I took the subway to my first meeting that Sunday, to interview a young Ukrainian volunteer living in the historic district of Podil to whom I had been introduced by a Ukrainian now living in Austria. I know Podil, having stayed there on my last trip, and love the historically Jewish neighbourhood which has a different vibe than the very center of Kyiv. More young people, more hip cafes, it feels a little bit alternative.
I nearly got lost on the subway because even though the connection is easy, the station had been renamed from Lev Tolstoy square to the Heroes of Ukraine square. I had also forgotten just how deep the Kyiv Metro is — two enormously long escalators. For someone with a fear of heights, you are slightly uncomfortable when it is not packed, when there is empty space in front of you and a deep drop down. I gripped hard to the black rubber railing and focused my eyes on the billboards lining the walls. Children’s drawings in support of soldiers. How to donate towards drones for the army. A lawyer to help you claim alimony. The banal and the new normal, which is anything but normal, blended together. The subways are busy and well used, even on a Sunday morning. Intervals are quick; you wait no more than five or six minutes for a train. The Kyiv stations are not grand, but highly functional. You can change trains in the city center and reach nearly anywhere in the city within an hour. The stations are so deep in some cases (Arsenalna is the deepest in the world) that you must factor an additional five minutes just to ride the escalator down!
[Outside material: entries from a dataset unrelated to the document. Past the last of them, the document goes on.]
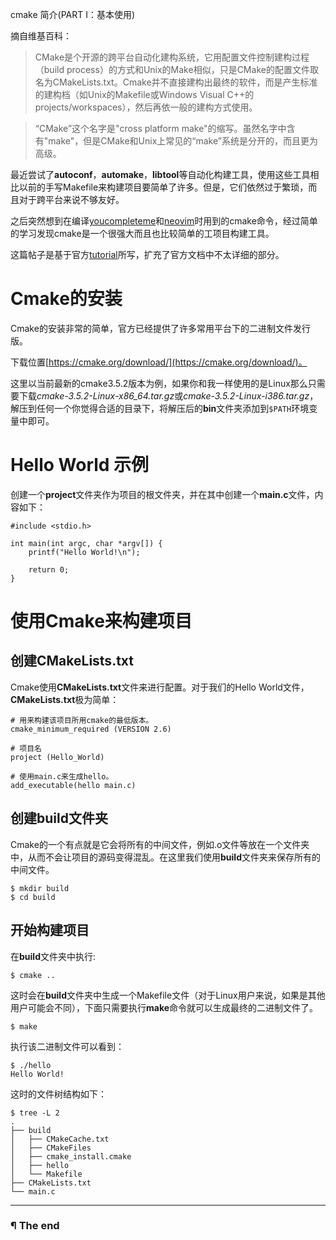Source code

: cmake 简介(PART I：基本使用)

摘自维基百科：

> CMake是个开源的跨平台自动化建构系统，它用配置文件控制建构过程（build process）的方式和Unix的Make相似，只是CMake的配置文件取名为CMakeLists.txt。Cmake并不直接建构出最终的软件，而是产生标准的建构档（如Unix的Makefile或Windows Visual C++的projects/workspaces），然后再依一般的建构方式使用。

> “CMake”这个名字是"cross platform make"的缩写。虽然名字中含有"make"，但是CMake和Unix上常见的“make”系统是分开的，而且更为高级。

最近尝试了**autoconf**，**automake**，**libtool**等自动化构建工具，使用这些工具相比以前的手写Makefile来构建项目要简单了许多。但是，它们依然过于繁琐，而且对于跨平台来说不够友好。

之后突然想到在编译[youcompleteme](https://github.com/Valloric/YouCompleteMe)和[neovim](https://github.com/neovim/neovim)时用到的cmake命令，经过简单的学习发现cmake是一个很强大而且也比较简单的工项目构建工具。

这篇帖子是基于官方[tutorial](https://cmake.org/cmake-tutorial/)所写，扩充了官方文档中不太详细的部分。

# Cmake的安装

Cmake的安装非常的简单，官方已经提供了许多常用平台下的二进制文件发行版。

下载位置[https://cmake.org/download/](https://cmake.org/download/)。

这里以当前最新的cmake3.5.2版本为例，如果你和我一样使用的是Linux那么只需要下载*cmake-3.5.2-Linux-x86_64.tar.gz*或*cmake-3.5.2-Linux-i386.tar.gz*，解压到任何一个你觉得合适的目录下，将解压后的**bin**文件夹添加到`$PATH`环境变量中即可。

# Hello World 示例

创建一个**project**文件夹作为项目的根文件夹，并在其中创建一个**main.c**文件，内容如下：

```
#include <stdio.h>

int main(int argc, char *argv[]) {
	printf("Hello World!\n");

	return 0;
}
```
# 使用Cmake来构建项目

## 创建CMakeLists.txt

Cmake使用**CMakeLists.txt**文件来进行配置。对于我们的Hello World文件，**CMakeLists.txt**极为简单：

```
# 用来构建该项目所用cmake的最低版本。
cmake_minimum_required (VERSION 2.6)

# 项目名
project (Hello_World)

# 使用main.c来生成hello。
add_executable(hello main.c)
```

## 创建build文件夹

Cmake的一个有点就是它会将所有的中间文件，例如.o文件等放在一个文件夹中，从而不会让项目的源码变得混乱。在这里我们使用**build**文件夹来保存所有的中间文件。

```
$ mkdir build
$ cd build
```

## 开始构建项目

在**build**文件夹中执行:

```
$ cmake ..
```

这时会在**build**文件夹中生成一个Makefile文件（对于Linux用户来说，如果是其他用户可能会不同），下面只需要执行**make**命令就可以生成最终的二进制文件了。

```
$ make
```

执行该二进制文件可以看到：

```
$ ./hello
Hello World!
```

这时的文件树结构如下：

```
$ tree -L 2
.
├── build
│   ├── CMakeCache.txt
│   ├── CMakeFiles
│   ├── cmake_install.cmake
│   ├── hello
│   └── Makefile
├── CMakeLists.txt
└── main.c
```

---

### ¶ The end

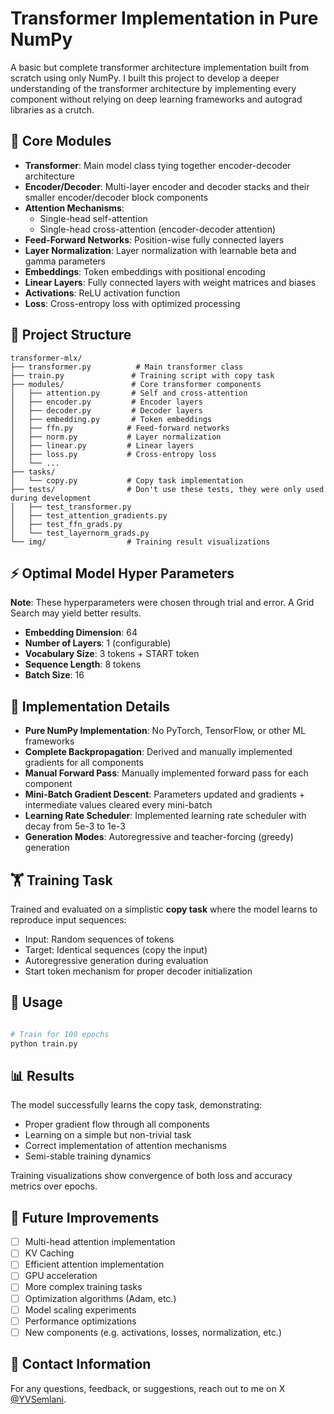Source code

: # Transformer Implementation in Pure NumPy

A basic but complete transformer architecture implementation built from scratch using only NumPy. I built this project to develop a deeper understanding of the transformer architecture by implementing every component without relying on deep learning frameworks and autograd libraries as a crutch.

## 🧠 Core Modules
- **Transformer**: Main model class tying together encoder-decoder architecture
- **Encoder/Decoder**: Multi-layer encoder and decoder stacks and their smaller encoder/decoder block components
- **Attention Mechanisms**:
  - Single-head self-attention
  - Single-head cross-attention (encoder-decoder attention)
- **Feed-Forward Networks**: Position-wise fully connected layers
- **Layer Normalization**: Layer normalization with learnable beta and gamma parameters
- **Embeddings**: Token embeddings with positional encoding
- **Linear Layers**: Fully connected layers with weight matrices and biases
- **Activations**: ReLU activation function
- **Loss**: Cross-entropy loss with optimized processing

## 📁 Project Structure

```
transformer-mlx/
├── transformer.py          # Main transformer class
├── train.py               # Training script with copy task
├── modules/               # Core transformer components
│   ├── attention.py       # Self and cross-attention
│   ├── encoder.py         # Encoder layers
│   ├── decoder.py         # Decoder layers
│   ├── embedding.py       # Token embeddings
│   ├── ffn.py            # Feed-forward networks
│   ├── norm.py           # Layer normalization
│   ├── linear.py         # Linear layers
│   ├── loss.py           # Cross-entropy loss
│   └── ...
├── tasks/
│   └── copy.py           # Copy task implementation
├── tests/                # Don't use these tests, they were only used during development
│   ├── test_transformer.py
│   ├── test_attention_gradients.py
│   ├── test_ffn_grads.py
│   └── test_layernorm_grads.py
└── img/                  # Training result visualizations
```

## ⚡ Optimal Model Hyper Parameters

**Note**: These hyperparameters were chosen through trial and error. A Grid Search may yield better results.

- **Embedding Dimension**: 64
- **Number of Layers**: 1 (configurable)
- **Vocabulary Size**: 3 tokens + START token
- **Sequence Length**: 8 tokens
- **Batch Size**: 16

## 🔧 Implementation Details

- **Pure NumPy Implementation**: No PyTorch, TensorFlow, or other ML frameworks
- **Complete Backpropagation**: Derived and manually implemented gradients for all components
- **Manual Forward Pass**: Manually implemented forward pass for each component
- **Mini-Batch Gradient Descent**: Parameters updated and gradients + intermediate values cleared every mini-batch
- **Learning Rate Scheduler**: Implemented learning rate scheduler with decay from 5e-3 to 1e-3
- **Generation Modes**: Autoregressive and teacher-forcing (greedy) generation

## 🏋️ Training Task

Trained and evaluated on a simplistic **copy task** where the model learns to reproduce input sequences:
- Input: Random sequences of tokens
- Target: Identical sequences (copy the input)
- Autoregressive generation during evaluation
- Start token mechanism for proper decoder initialization

## 🚀 Usage

```python

# Train for 100 epochs
python train.py
```


## 📊 Results

The model successfully learns the copy task, demonstrating:
- Proper gradient flow through all components
- Learning on a simple but non-trivial task
- Correct implementation of attention mechanisms
- Semi-stable training dynamics

Training visualizations show convergence of both loss and accuracy metrics over epochs.

## 🎯 Future Improvements

- [ ] Multi-head attention implementation
- [ ] KV Caching
- [ ] Efficient attention implementation
- [ ] GPU acceleration
- [ ] More complex training tasks
- [ ] Optimization algorithms (Adam, etc.)
- [ ] Model scaling experiments
- [ ] Performance optimizations
- [ ] New components (e.g. activations, losses, normalization, etc.)

## 📧 Contact Information

For any questions, feedback, or suggestions, reach out to me on X [@YVSemlani](https://x.com/YVSemlani).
I was a few minutes late meeting the lovely Natalia, about whom I will write in the next instalment.
Thank you all for your patience. I received so much information during my trip to Ukraine that I decided I must break it up to do it justice. I also came back to family duties — I have a several hundred kilometre round trip drive ahead of me tonight to bring one teenager to a camp bus in the middle of the night (!). But now having seen just how many people are travelling through the night on buses and cars throughout Europe, it feels a little more “normal” and less daunting. This time, I will pack snacks. I have learned from my fellow travellers in Ukraine.
Again, another wonderful dispatch. I read along with you as if I am situated on your shoulder or stuffed into a pocket as you move through the city. Thank you again, Tanja, for bringing your experiences to us in the wider universe. Slava Ukraini.